REVIEW: An all-female and non-binary cast offers a thought-provoking inversion of Shakespeare's Titus Andronicus, w… twitter.com/i/web/status/1…—
The Prickle (@ThePrickle) March 14, 2023
Set in the gleaming candlelight of the Sam Wanamaker Playhouse, this new production by Shakespeare’s Globe presents a satirical and questioning take on Shakespeare’s most divisive tragedy. In director Jude Christian’s retelling, the many horrors of the text – coercion, sexual assault, rape, mutilation, murder, infanticide, cannibalism – somehow do not feel gratuitous.
Without giving too much away, the opening sequence features a musical-theatre-style song (by Liv Morris and George Heyworth), which acknowledges the catharsis of watching heinous acts committed onstage, comparing the events to a night-in watching a true crime TV series, or a gory Netflix drama. Rather than fainting away at the sight of gallons of blood (as many did at Lucy Bailey’s 2006 gore-extravaganza), we instead are allowed to intellectually engage with the toxic culture in which this kind of chain of events was allowed to occur.
An all-female and non-binary cast offers a thought-provoking inversion of the original Shakespearean production (which would have been played by an all-male cast). This highlights the play’s gender dynamics, social roles and expectations, and especially the play’s ideas around honour that motivate the characters in their quests for revenge or power. Beautiful Renaissance-era musical accompaniment (composed by Jasmin Kent Rodgman), and the Playhouse’s signature use of candlelight, both create a powerful – even primordial – theatrical experience.
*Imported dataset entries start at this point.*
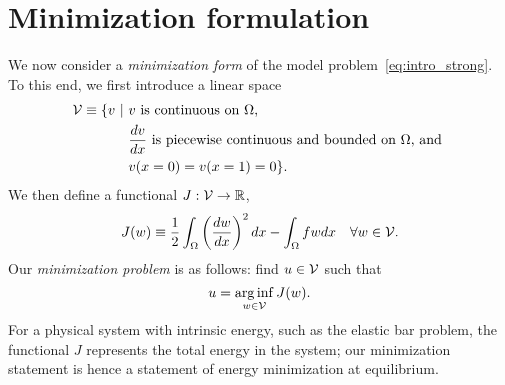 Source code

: \section{Minimization formulation}
We now consider a \emph{minimization form} of the model problem~\eqref{eq:intro_strong}.  To this end, we first introduce a linear space
\begin{align}
  \mathcal{V} \equiv \{ v \ | \
  & v \text{ is continuous on $\Omega$, } \\
  & \frac{d v}{d x} \text{ is piecewise continuous and bounded on $\Omega$, and } \\
  & v(x=0) = v(x=1) = 0 \}.
  \label{eq:intro_V}
\end{align}
We then define a functional $J: \mathcal{V} \to \mathbb{R}$,
\begin{equation}
  J(w) \equiv \frac{1}{2} \int_\Omega \left( \frac{d w}{d x} \right)^2 dx - \int_\Omega f w dx \quad \forall w \in \mathcal{V}.
  \label{eq:intro_J}
\end{equation}
Our \emph{minimization problem} is as follows: find $u \in \mathcal{V}$ such that
\begin{equation}
  u = \operatorname*{arg\,inf}_{w \in \mathcal{V}} J(w).
  \label{eq:intro_min}
\end{equation}
For a physical system with intrinsic energy, such as the elastic bar problem, the functional $J$ represents the total energy in the system; our minimization statement is hence a statement of energy minimization at equilibrium. 

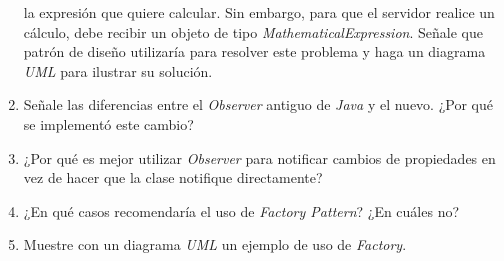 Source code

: \begin{enumerate}
    la expresión que quiere calcular.
    Sin embargo, para que el servidor realice un cálculo, debe recibir un objeto de tipo 
    \textit{MathematicalExpression}.
    Señale que patrón de diseño utilizaría para resolver este problema y haga un diagrama
    \textit{UML} para ilustrar su solución.
  \item Señale las diferencias entre el \textit{Observer} antiguo de \textit{Java} y el 
    nuevo. ¿Por qué se implementó este cambio?
  \item ¿Por qué es mejor utilizar \textit{Observer} para notificar cambios de propiedades
    en vez de hacer que la clase notifique directamente?
  \item ¿En qué casos recomendaría el uso de \textit{Factory Pattern}? ¿En cuáles no?
  \item Muestre con un diagrama \textit{UML} un ejemplo de uso de \textit{Factory}.
\end{enumerate} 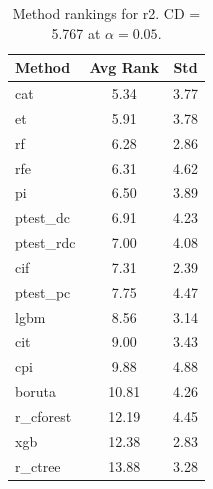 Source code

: \begin{table}[h]
\centering
\caption{Method rankings for r2. CD = 5.767 at $\alpha=0.05$.}
\label{tab:ranks_r2}
\begin{tabular}{lcc}
\toprule
Method & Avg Rank & Std \\
\midrule
cat & 5.34 & 3.77 \\
et & 5.91 & 3.78 \\
rf & 6.28 & 2.86 \\
rfe & 6.31 & 4.62 \\
pi & 6.50 & 3.89 \\
ptest_dc & 6.91 & 4.23 \\
ptest_rdc & 7.00 & 4.08 \\
cif & 7.31 & 2.39 \\
ptest_pc & 7.75 & 4.47 \\
lgbm & 8.56 & 3.14 \\
cit & 9.00 & 3.43 \\
cpi & 9.88 & 4.88 \\
boruta & 10.81 & 4.26 \\
r_cforest & 12.19 & 4.45 \\
xgb & 12.38 & 2.83 \\
r_ctree & 13.88 & 3.28 \\
\bottomrule
\end{tabular}
\end{table}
That said, the treatment of the violent sequences feel somewhat underwhelming. Candles stand in for bodies at points of violence in this production: chopped; torched; smashed with hammers (you name it; the candles get it). While this seems an ingenious idea on paper, it actually gives the play a comic, satirical quality that cuts against the text: it feels like the characters are ironically commenting on their roles, rather than inhabiting them.
This may well be the point, but as an audience member craving the kind of escapism ironised in the opening number as catharsis through “torture porn but more artistic”, the enterprise feels ultimately underwhelming.
Playing at Shakespeare’s Globe 19 January – 15 April 2023.